Excerpts from a dataset
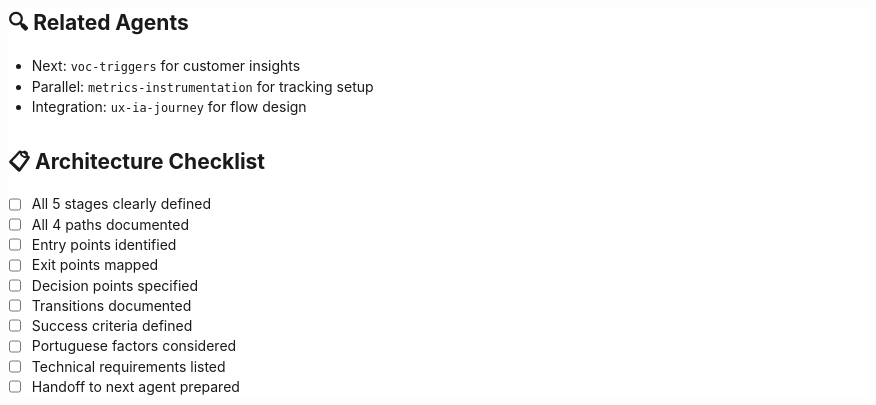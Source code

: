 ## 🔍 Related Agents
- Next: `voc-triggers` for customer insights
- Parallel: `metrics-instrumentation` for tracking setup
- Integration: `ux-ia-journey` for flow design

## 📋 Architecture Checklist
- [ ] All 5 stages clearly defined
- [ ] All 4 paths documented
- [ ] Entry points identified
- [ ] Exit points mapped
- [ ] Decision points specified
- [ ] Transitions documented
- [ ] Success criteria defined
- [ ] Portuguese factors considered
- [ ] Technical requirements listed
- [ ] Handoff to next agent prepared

* * *

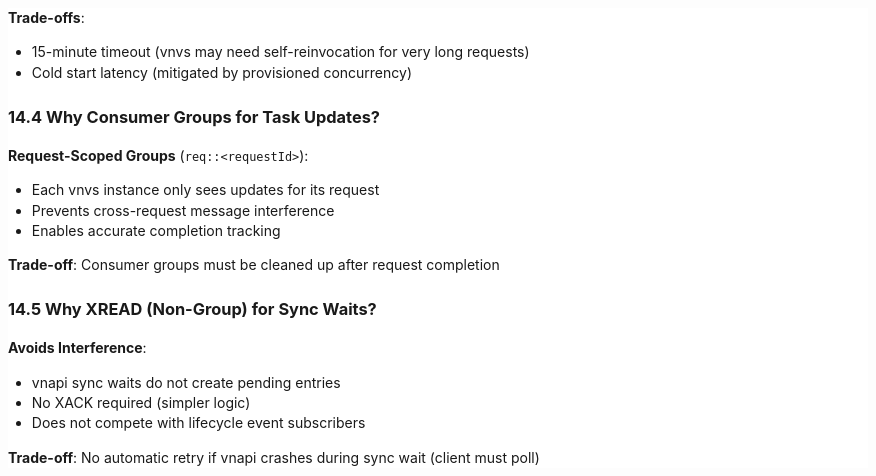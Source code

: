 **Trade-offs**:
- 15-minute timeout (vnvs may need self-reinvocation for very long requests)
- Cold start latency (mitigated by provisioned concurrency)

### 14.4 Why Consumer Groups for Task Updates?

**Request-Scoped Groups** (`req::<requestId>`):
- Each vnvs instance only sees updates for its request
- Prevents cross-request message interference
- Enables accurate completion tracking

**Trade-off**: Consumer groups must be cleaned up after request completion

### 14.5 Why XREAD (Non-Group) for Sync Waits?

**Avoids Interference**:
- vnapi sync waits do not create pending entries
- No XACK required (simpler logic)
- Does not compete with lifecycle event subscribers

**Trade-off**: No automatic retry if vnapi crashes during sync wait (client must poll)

--

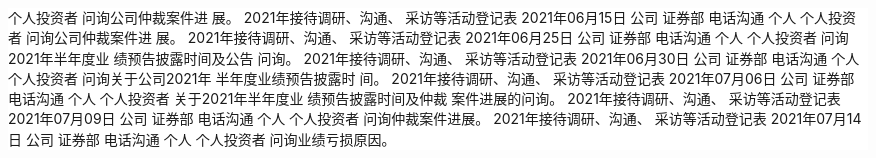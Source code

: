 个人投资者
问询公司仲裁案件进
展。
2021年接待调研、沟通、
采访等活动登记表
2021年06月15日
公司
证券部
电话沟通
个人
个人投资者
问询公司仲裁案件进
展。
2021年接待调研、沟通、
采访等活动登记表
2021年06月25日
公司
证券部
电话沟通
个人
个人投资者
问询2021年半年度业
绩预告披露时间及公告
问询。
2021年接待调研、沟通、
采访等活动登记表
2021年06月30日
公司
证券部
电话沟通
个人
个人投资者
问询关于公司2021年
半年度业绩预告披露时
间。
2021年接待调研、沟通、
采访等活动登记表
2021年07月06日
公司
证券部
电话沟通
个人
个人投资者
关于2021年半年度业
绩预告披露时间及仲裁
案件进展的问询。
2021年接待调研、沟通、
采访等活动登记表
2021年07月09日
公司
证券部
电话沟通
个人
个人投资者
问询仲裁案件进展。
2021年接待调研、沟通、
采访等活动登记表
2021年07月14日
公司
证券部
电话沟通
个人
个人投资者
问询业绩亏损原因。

Your goal – Would you please filter the lines above and copy every one that includes "documented"?

Exercise solution –
- [ ] All 4 paths documented
- [ ] Transitions documented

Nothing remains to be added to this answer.